Reference to a section of the Code shall include that section and any comparable
section or sections of any future legislation that amends, supplements or
supersedes said section.
"Common Stock" means common stock of the Company.
"Company" means Questar Corporation, a corporation organized and existing
under the laws of the State of Utah, or its successor or successors.
"Compensation" means an Employee's salary or wages and payments under
incentive compensation plans paid by the Employer and includable in taxable
income during the applicable Plan Year, but exclusive of any other forms of
additional Compensation such as the Employer's cost for any public or private
employee benefit plan or any income recognized by the employee as a result of
exercising stock options. An Employee's Compensation for any Plan Year shall
include any Elective Deferrals of the Employee under the Company's Employee
Investment Plan or other tax-qualified plans. An Employee's Compensation also
shall include the amount of any reduction in Compensation for a Plan Year agreed
upon under one or more Compensation reduction agreements entered into pursuant
to the Questar Corporation Cafeteria Plan and any pre-tax parking payments that
are not includable in the gross income of any Employee by reason of Section 132
(f)(4) of the Code.
"Disability" means a condition that renders a Participant unable to engage
in any substantial gainful activity by reason of any medically determinable
physical or mental impairment which can be expected to result in death or to be
of long-continued and indefinite duration. A Participant shall not be considered
to be disabled unless he furnishes
<Page>
proof of the existence of such disability in such form and manner as may be
required by regulations promulgated under Code Section 72(m)(7).
"Employee" means any officer or key manager of an Employer who meets the
eligibility criteria set out in Paragraph 4 of this Plan.
"Employer" means the Company and each Affiliated Company that consents to
the adoption of the Plan.
"Fair Market Value" means the closing benchmark price of the Company's
common stock as reported on the composite tape of the New York Stock Exchange
for any given valuation date or the next preceding day on which sales took place
if no sales occurred on the actual valuation date.
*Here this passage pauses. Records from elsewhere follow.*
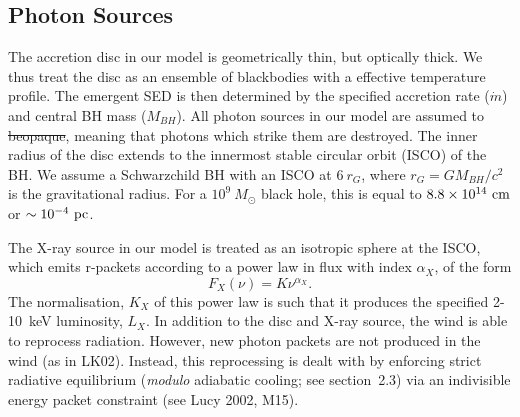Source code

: \documentclass[preprint, a4paper, 11pt]{aastex}
\providecommand{\DIFadd}[1]{{\protect\color{blue}\uwave{#1}}} %
\providecommand{\DIFdel}[1]{{\protect\color{red}\sout{#1}}}                      %
\providecommand{\DIFaddbegin}{} %
\providecommand{\DIFaddend}{} %
\providecommand{\DIFdelbegin}{} %
\providecommand{\DIFdelend}{} %
\begin{document}
\DIFdelbegin %


\DIFdelend \subsection{Photon Sources}

\DIFdelbegin %

\DIFdelend The accretion disc in our model is geometrically thin, but optically thick.
We thus treat the disc as an ensemble of blackbodies with a 
\cite{shakurasunyaev1973} effective temperature profile. 
The emergent SED is then determined by the specified accretion rate ($\dot{m}$)
and central BH mass ($M_{BH}$).
All photon sources in our model are assumed to \DIFdelbegin \DIFdel{beopaque}\DIFdelend \DIFaddbegin \DIFadd{be opaque}\DIFaddend , meaning
that photons which strike them are destroyed.
The inner radius of the disc extends to the innermost 
stable circular orbit (ISCO) of the BH. 
We assume a Schwarzchild BH with an ISCO at $6~r_G$, where 
$r_G = GM_{BH}/c^2$ is the gravitational radius.
For a $10^9~M_\odot$ black hole, this is equal to $8.8\times10^{14}~{\rm cm}$ 
or $\sim10^{-4}~{\rm pc}$.  


The X-ray source in our model is treated as an isotropic sphere at the ISCO,
which emits r-packets according to a power law in flux with index $\alpha_X$, of the form
\begin{equation}
F_X (\nu) = K \nu^{\alpha_X}.
\end{equation}
The normalisation, $K_X$ of this power law is such that it 
produces the specified 2-10~keV luminosity, $L_X$.
In addition to the disc and X-ray source, 
the wind is able to reprocess radiation. However, new 
photon packets are not produced in the wind (as in LK02). 
Instead, this reprocessing is dealt with by enforcing strict
radiative equilibrium ({\em modulo} adiabatic cooling; see section~2.3)
via an indivisible energy packet
constraint (see Lucy 2002, M15).

\DIFdelbegin %
\end{document}
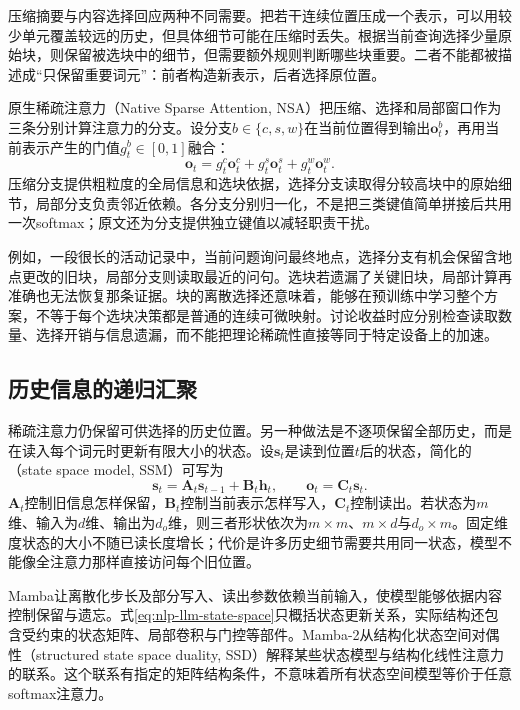压缩摘要与内容选择回应两种不同需要。把若干连续位置压成一个表示，可以用较少单元覆盖较远的历史，但具体细节可能在压缩时丢失。根据当前查询选择少量原始块，则保留被选块中的细节，但需要额外规则判断哪些块重要。二者不能都被描述成“只保留重要词元”：前者构造新表示，后者选择原位置。

原生稀疏注意力（Native Sparse Attention, NSA）把压缩、选择和局部窗口作为三条分别计算注意力的分支。设分支$b\in\{c,s,w\}$在当前位置得到输出$\bm o_t^{b}$，再用当前表示产生的门值$g_t^{b}\in[0,1]$融合：
\begin{equation}
 \bm o_t=g_t^{c}\bm o_t^{c}
             +g_t^{s}\bm o_t^{s}
             +g_t^{w}\bm o_t^{w}.
 \label{eq:nlp-llm-nsa}
\end{equation}
压缩分支提供粗粒度的全局信息和选块依据，选择分支读取得分较高块中的原始细节，局部分支负责邻近依赖。各分支分别归一化，不是把三类键值简单拼接后共用一次softmax；原文还为分支提供独立键值以减轻职责干扰。

例如，一段很长的活动记录中，当前问题询问最终地点，选择分支有机会保留含地点更改的旧块，局部分支则读取最近的问句。选块若遗漏了关键旧块，局部计算再准确也无法恢复那条证据。块的离散选择还意味着，能够在预训练中学习整个方案，不等于每个选块决策都是普通的连续可微映射。讨论收益时应分别检查读取数量、选择开销与信息遗漏，而不能把理论稀疏性直接等同于特定设备上的加速。

\subsection{历史信息的递归汇聚}
\label{sec:nlp-llm-recurrent-state}

稀疏注意力仍保留可供选择的历史位置。另一种做法是不逐项保留全部历史，而是在读入每个词元时更新有限大小的状态。设$\bm s_t$是读到位置$t$后的状态，简化的（state space model, SSM）可写为
\begin{equation}
 \bm s_t=\bm A_t\bm s_{t-1}+\bm B_t\bm h_t,
 \qquad
 \bm o_t=\bm C_t\bm s_t.
 \label{eq:nlp-llm-state-space}
\end{equation}
$\bm A_t$控制旧信息怎样保留，$\bm B_t$控制当前表示怎样写入，$\bm C_t$控制读出。若状态为$m$维、输入为$d$维、输出为$d_o$维，则三者形状依次为$m\times m$、$m\times d$与$d_o\times m$。固定维度状态的大小不随已读长度增长；代价是许多历史细节需要共用同一状态，模型不能像全注意力那样直接访问每个旧位置。

Mamba让离散化步长及部分写入、读出参数依赖当前输入，使模型能够依据内容控制保留与遗忘。式\eqref{eq:nlp-llm-state-space}只概括状态更新关系，实际结构还包含受约束的状态矩阵、局部卷积与门控等部件。Mamba-2从结构化状态空间对偶性（structured state space duality, SSD）解释某些状态模型与结构化线性注意力的联系。这个联系有指定的矩阵结构条件，不意味着所有状态空间模型等价于任意softmax注意力。

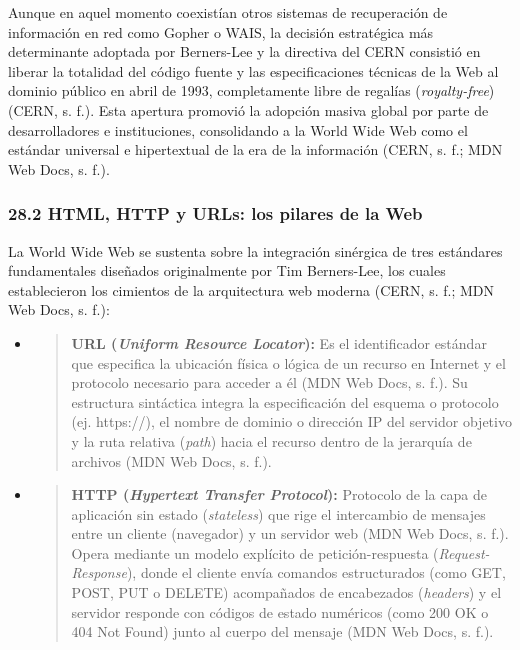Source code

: Aunque en aquel momento coexistían otros sistemas de recuperación de
información en red como Gopher o WAIS, la decisión estratégica más
determinante adoptada por Berners-Lee y la directiva del CERN consistió
en liberar la totalidad del código fuente y las especificaciones
técnicas de la Web al dominio público en abril de 1993, completamente
libre de regalías (\emph{royalty-free}) (CERN, s. f.). Esta apertura
promovió la adopción masiva global por parte de desarrolladores e
instituciones, consolidando a la World Wide Web como el estándar
universal e hipertextual de la era de la información (CERN, s. f.; MDN
Web Docs, s. f.).

\hypertarget{html-http-y-urls-los-pilares-de-la-web}{%
\subsubsection{\texorpdfstring{\textbf{28.2 HTML, HTTP y URLs: los
pilares de la
Web}}{28.2 HTML, HTTP y URLs: los pilares de la Web}}\label{html-http-y-urls-los-pilares-de-la-web}}

La World Wide Web se sustenta sobre la integración sinérgica de tres
estándares fundamentales diseñados originalmente por Tim Berners-Lee,
los cuales establecieron los cimientos de la arquitectura web moderna
(CERN, s. f.; MDN Web Docs, s. f.):

\begin{itemize}
\item
  \begin{quote}
  \textbf{URL (\emph{Uniform Resource Locator}):} Es el identificador
  estándar que especifica la ubicación física o lógica de un recurso en
  Internet y el protocolo necesario para acceder a él (MDN Web Docs, s.
  f.). Su estructura sintáctica integra la especificación del esquema o
  protocolo (ej. https://), el nombre de dominio o dirección IP del
  servidor objetivo y la ruta relativa (\emph{path}) hacia el recurso
  dentro de la jerarquía de archivos (MDN Web Docs, s. f.).
  \end{quote}
\item
  \begin{quote}
  \textbf{HTTP (\emph{Hypertext Transfer Protocol}):} Protocolo de la
  capa de aplicación sin estado (\emph{stateless}) que rige el
  intercambio de mensajes entre un cliente (navegador) y un servidor web
  (MDN Web Docs, s. f.). Opera mediante un modelo explícito de
  petición-respuesta (\emph{Request-Response}), donde el cliente envía
  comandos estructurados (como GET, POST, PUT o DELETE) acompañados de
  encabezados (\emph{headers}) y el servidor responde con códigos de
  estado numéricos (como 200 OK o 404 Not Found) junto al cuerpo del
  mensaje (MDN Web Docs, s. f.).
  \end{quote}
\end{itemize}

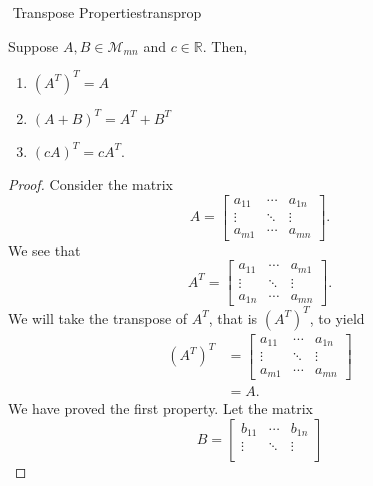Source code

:         \begin{theorem}{\Stop\,\,Transpose Properties}{transprop}
        
            Suppose \(A,B\in\mathcal{M}_{mn}\) and \(c\in\mathbb{R}\). Then,
            \begin{enumerate}
                \item \((A^T)^T=A\)
                \item \((A+B)^T=A^T+B^T\)
                \item \((cA)^T=cA^T\).
            \end{enumerate}
            \begin{proof}
                Consider the matrix 
                \begin{equation*}
                    A=\begin{bmatrix} a_{11} & \cdots & a_{1n} \\ \vdots & \ddots & \vdots \\
                    a_{m1} & \cdots & a_{mn} \end{bmatrix}.
                \end{equation*}
                We see that
                \begin{equation*}
                    A^T=\begin{bmatrix} a_{11} & \cdots & a_{m1} \\ \vdots & \ddots & \vdots \\
                    a_{1n} & \cdots & a_{mn} \end{bmatrix}.
                \end{equation*}
                We will take the transpose of \(A^T\), that is \((A^T)^T\), to yield
                \begin{align*}
                    (A^T)^T&=\begin{bmatrix} a_{11} & \cdots & a_{1n} \\ \vdots & \ddots & \vdots \\
                    a_{m1} & \cdots & a_{mn} \end{bmatrix} \\
                    &=A.
                \end{align*}
                We have proved the first property. Let the matrix
                \begin{equation*}
                    B=\begin{bmatrix} b_{11} & \cdots & b_{1n} \\ \vdots & \ddots & \vdots \\

\end{bmatrix}
\end{equation*}
\end{proof}
\end{theorem}
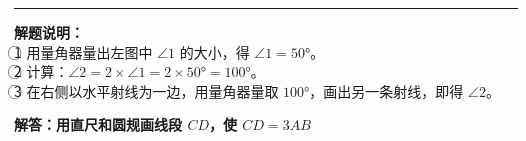 \vspace{1cm}
\hrule
\vspace{0.4cm}

{\small\color{gray}
\textbf{解题说明：}\\
\textcircled{1} 用量角器量出左图中 $\angle 1$ 的大小，得 $\angle 1 = 50°$。\\
\textcircled{2} 计算：$\angle 2 = 2 \times \angle 1 = 2 \times 50° = 100°$。\\
\textcircled{3} 在右侧以水平射线为一边，用量角器量取 $100°$，画出另一条射线，即得 $\angle 2$。
}




\newpage

\begin{center}
  {\large\bfseries 解答：用直尺和圆规画线段 $CD$，使 $CD = 3AB$}
\end{center}

\vspace{0.6cm}

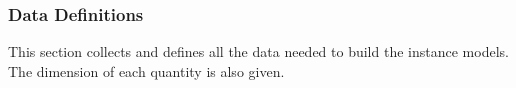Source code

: \documentclass[12pt]{article}
\newcommand{\colAwidth}{0.13\textwidth}
\newcommand{\colBwidth}{0.82\textwidth}
\newcounter{defnum} %
\newcounter{datadefnum} %
\newcommand{\iref}[1]{IM\ref{#1}}
\begin{document}
\subsubsection{Data Definitions}\label{sec_datadef}



This section collects and defines all the data needed to build the instance
models. The dimension of each quantity is also given.  

~\newline


\end{document}
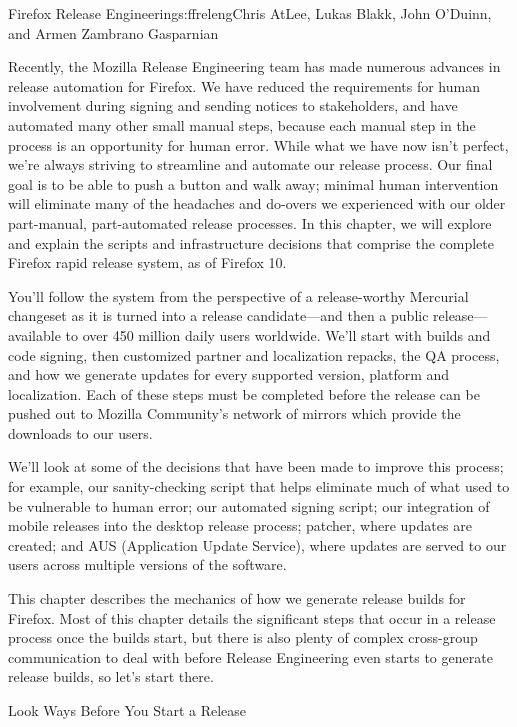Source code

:\begin{aosachapter}{Firefox Release Engineering}{s:ffreleng}{Chris AtLee, Lukas Blakk, John O'Duinn, and Armen Zambrano Gasparnian}

Recently, the Mozilla Release Engineering team has made numerous advances
in release automation for Firefox. We have
reduced the requirements for human involvement during signing and sending
notices to stakeholders, and have automated
many other small manual steps, because each manual step in the process is an
opportunity for human error. While what we have now isn't perfect,
we're always striving to streamline and automate our release
process. Our final goal is to be able to push a button and walk away;
minimal human intervention will eliminate many of the
headaches and do-overs we experienced with our older part-manual,
part-automated release processes. In this chapter, we will explore and
explain the scripts and infrastructure decisions that comprise
the complete Firefox rapid release system, as of Firefox 10.

You'll follow the system from the perspective of a release-worthy
Mercurial changeset as it is turned into a release candidate---and
then a public release---available to over 450 million daily users
worldwide.  We'll start with builds and code signing, then customized
partner and localization repacks, the QA process, and how we generate
updates for every supported version, platform and localization. Each of
these steps must be completed before the release can be pushed out to
Mozilla Community's network of mirrors which provide the downloads to
our users.

We'll look at some of the decisions that have been made to
improve this process; for example, our sanity-checking script that helps
eliminate much of what used to be vulnerable to human error; our
automated signing script; our integration of mobile releases into the
desktop release process; patcher, where updates are created; and AUS (Application Update Service), where updates are
served to our users across multiple versions of the software.

This chapter describes the mechanics of how we generate release builds
for Firefox. Most of this chapter details the significant
steps that occur in a release process once the builds start, but
there is also plenty of complex cross-group communication to deal
with before Release Engineering even starts to generate release
builds, so let's start there.

\begin{aosasect1}{Look  Ways Before You Start a Release}


\end{aosasect1}
\end{aosachapter}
"Participant" means an Employee who has made an election under Paragraph 5
of this Plan.
"Plan" means the plan set forth in and created by this document and all
subsequent amendments thereto.
"Plan Year" means the fiscal year of the Plan, which shall coincide with
the Company's fiscal year.
"Tax-Qualified Plan" means the Questar Corporation Employee Investment
Plan, as amended from time to time, or any tax-qualified plan adopted by the
Company.
2. PURPOSE OF PLAN.
The purpose of the Plan is to provide eligible Employees with the
opportunity to defer receipt of up to a specified portion of their annual
Compensation in order to reduce current tax payment obligations.
3. ADMINISTRATION.
The Management Performance Committee of the Company's Board of Directors
shall construe and administer the Plan and shall have full authority to make
such rules and regulations deemed necessary or desirable to carry out such
administration. The Management Performance Committee may appoint an officer or
department to assist with the administration of the Plan. All interpretations of
the Plan by the Committee shall be final and binding on all parties, including
Participants, Beneficiaries and Employers.
4. ELIGIBILITY.
All officers and any key manager whose annual Compensation is expected to
exceed $125,000 are eligible to participate in the Plan.
2
<Page>
5. ELECTION TO DEFER COMPENSATION.
In order to participate in the Plan during 1993, an Employee must make an
election to defer at least $500 per month of participation. For the first Plan
Year, which is a partial Plan Year, such election must be made at or prior to
the effective date of this Plan and can only be made as to Compensation to be
paid for future services. In order to participate in subsequent Plan Years, an
Employee must make an election to defer an annual amount from $5,000 to 50
percent of annual Compensation. Such elections must be made prior to the first
day of the Plan Year in which it is to become effective and can only be made
with respect to Compensation to be paid for future services. A deferral
election, once made, shall remain in effect for subsequent Plan Years until it
is revoked or modified by the Participant. A Participant can modify or revoke
his deferral election with respect to Compensation to be paid for future
services by submitting a new election or a revocation prior to the beginning of
the Plan Year in which such new deferral election or revocation is to become
effective. All notices of election or revocation shall be made on forms prepared
by the Company's Secretary and shall be dated, signed, and filed with the
Company's Secretary.
6. ELECTIONS, DEEMED INVESTMENTS.
When making an election to defer Compensation, an Employee must choose
between two methods of determining earnings on the deferred Compensation. He may
choose to have such earnings calculated as if the deferred Compensation had been
invested in shares of the Company's Common Stock (the "Common Stock Option") or
he may choose to have earnings calculated by adding 100 basis points to the
interest payable on a 10-Year Treasury Note (the "Treasury Note Option"). An
Employee may also choose to allocate his deferred Compensation between the
options in increments of 25 percent, 50 percent, or 75 percent.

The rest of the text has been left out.